Balancing technology and family


CHARLES CITY, Iowa – It’s a problem you could say.

“It’s hard to get them off of it sometimes. They’re always texting or snap chatting their friends,” said Mike Cotton.

Mike cotton and his wife from Charles City are at St. John’s Lutheran Church for the media literacy and the family event to find out how to un-glue their three kids from the screen.

“Well we try to limit it how much time they’re on there, with three of them, we kind of divide it up that’s the best we can do,” said Cotton.

At this workshop, kids were put in one room and parents in another, where both heard from those who know all too well the power of balancing media and family time.
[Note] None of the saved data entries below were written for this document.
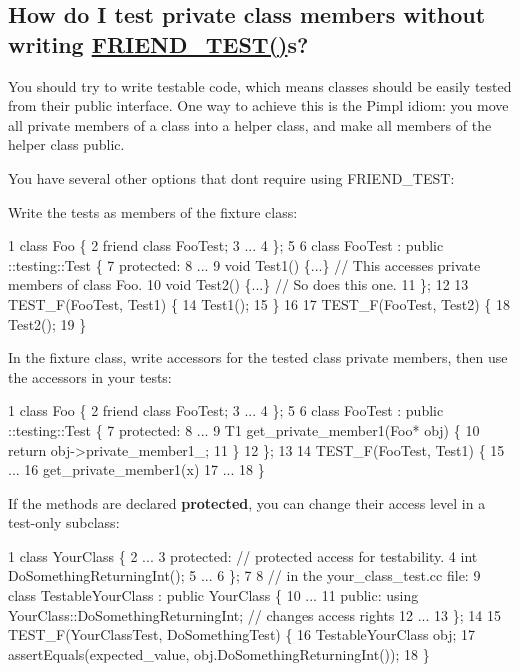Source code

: \subsection*{How do I test private class members without writing \hyperlink{gtest__prod_8h_a8d443b4cc1d87a7a17943b8fbdbf3910}{F\+R\+I\+E\+N\+D\+\_\+\+T\+E\+S\+T()}s?}

You should try to write testable code, which means classes should be easily tested from their public interface. One way to achieve this is the Pimpl idiom\+: you move all private members of a class into a helper class, and make all members of the helper class public.

You have several other options that don\textquotesingle{}t require using {\ttfamily F\+R\+I\+E\+N\+D\+\_\+\+T\+E\+ST}\+:
\begin{DoxyItemize}
\item Write the tests as members of the fixture class\+: 
\begin{DoxyCode}
1 class Foo \{
2   friend class FooTest;
3   ...
4 \};
5 
6 class FooTest : public ::testing::Test \{
7  protected:
8   ...
9   void Test1() \{...\} // This accesses private members of class Foo.
10   void Test2() \{...\} // So does this one.
11 \};
12 
13 TEST\_F(FooTest, Test1) \{
14   Test1();
15 \}
16 
17 TEST\_F(FooTest, Test2) \{
18   Test2();
19 \}
\end{DoxyCode}

\item In the fixture class, write accessors for the tested class\textquotesingle{} private members, then use the accessors in your tests\+: 
\begin{DoxyCode}
1 class Foo \{
2   friend class FooTest;
3   ...
4 \};
5 
6 class FooTest : public ::testing::Test \{
7  protected:
8   ...
9   T1 get\_private\_member1(Foo* obj) \{
10     return obj->private\_member1\_;
11   \}
12 \};
13 
14 TEST\_F(FooTest, Test1) \{
15   ...
16   get\_private\_member1(x)
17   ...
18 \}
\end{DoxyCode}

\item If the methods are declared {\bfseries protected}, you can change their access level in a test-\/only subclass\+: 
\begin{DoxyCode}
1 class YourClass \{
2   ...
3  protected: // protected access for testability.
4   int DoSomethingReturningInt();
5   ...
6 \};
7 
8 // in the your\_class\_test.cc file:
9 class TestableYourClass : public YourClass \{
10   ...
11  public: using YourClass::DoSomethingReturningInt; // changes access rights
12   ...
13 \};
14 
15 TEST\_F(YourClassTest, DoSomethingTest) \{
16   TestableYourClass obj;
17   assertEquals(expected\_value, obj.DoSomethingReturningInt());
18 \}
\end{DoxyCode}

\end{DoxyItemize}


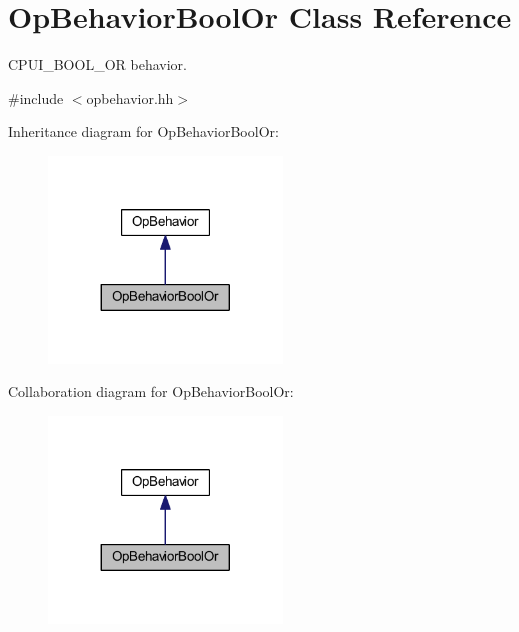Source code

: \hypertarget{class_op_behavior_bool_or}{}\section{Op\+Behavior\+Bool\+Or Class Reference}
\label{class_op_behavior_bool_or}


C\+P\+U\+I\+\_\+\+B\+O\+O\+L\+\_\+\+OR behavior.  




{\ttfamily \#include $<$opbehavior.\+hh$>$}



Inheritance diagram for Op\+Behavior\+Bool\+Or\+:
\nopagebreak
\begin{figure}[H]
\begin{center}
\leavevmode
\includegraphics[width=176pt]{class_op_behavior_bool_or__inherit__graph}
\end{center}
\end{figure}


Collaboration diagram for Op\+Behavior\+Bool\+Or\+:
\nopagebreak
\begin{figure}[H]
\begin{center}
\leavevmode
\includegraphics[width=176pt]{class_op_behavior_bool_or__coll__graph}
\end{center}
\end{figure}
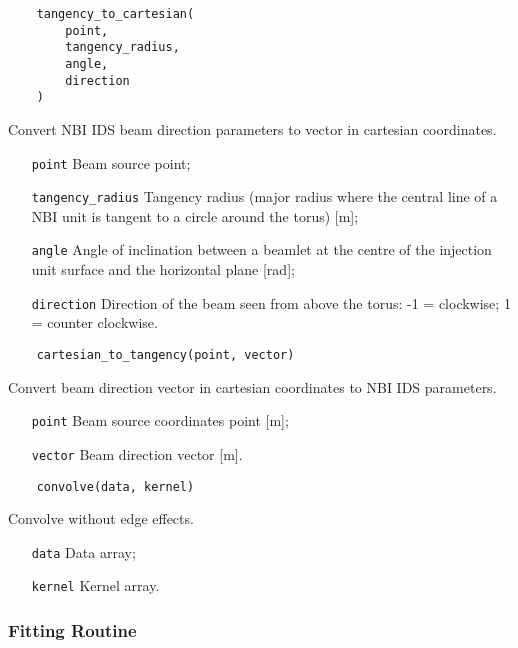 \documentclass[../../main.tex]{subfiles}
\begin{document}
\begin{verbatim}
    tangency_to_cartesian(
        point, 
        tangency_radius, 
        angle, 
        direction
    )
\end{verbatim}

Convert NBI IDS beam direction parameters to vector in cartesian coordinates.

\begin{itemize}[align=left]
    \item[\texttt{point}] Beam source point;
    \item[\texttt{tangency\_radius}] Tangency radius (major radius where the central line of a NBI unit is tangent to a circle around the torus) [m];
    \item[\texttt{angle}] Angle of inclination between a beamlet at the centre of the injection unit surface and the horizontal plane [rad];
    \item[\texttt{direction}] Direction of the beam seen from above the torus: -1 = clockwise; 1 = counter clockwise.
\end{itemize}

\begin{verbatim}
    cartesian_to_tangency(point, vector)
\end{verbatim}

Convert beam direction vector in cartesian coordinates to NBI IDS parameters.

\begin{itemize}[align=left]
    \item[\texttt{point}] Beam source coordinates point [m];
    \item[\texttt{vector}] Beam direction vector [m].
\end{itemize}

\begin{verbatim}
    convolve(data, kernel)
\end{verbatim}

Convolve without edge effects.

\begin{itemize}[align=left]
    \item[\texttt{data}] Data array;
    \item[\texttt{kernel}] Kernel array.
\end{itemize}

\subsubsection{Fitting Routine}%
\label{sec:fitting}
\end{document}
ISU Associate Professor of Psychology, Douglas Gentile, loves coming to events like these just to open the eyes of people going through this problem.

“When you actually show parents the research on how the media influences their kids their jaws all drop and I know that half of them go home and they do something different in a way that improves the outcomes for their kids and that’s a very powerful motivation,” said Gentile.

The biggest issue he sees is that most parents are concerned about the content causing behavior problems.

And, the amount of time their kids are spending on electronics may lead to bad grades.

But Gentile says all you need to do is just get a grasp on both issues.

“And when parents take control of both of those they set limits on the amount of time their kids are in front of screens and set limits on content then those kids are getting better grades in school, more friends, getting along better,” said Gentile.

But if you ask Cotton, he thinks this all would be easier if we could just go back in time.

“Used to have the old rotary phone, wish we could go back to that someday.”

The kids learned a lot about how the advertisements they’re exposed to can really influence their life the more they’re exposing themselves to media.

One fact they found out is that most advertisement agencies would like to “own” you per say by age nine.

According to Gentile, teens spend more time engaged in social media then they spend in a classroom in an average week.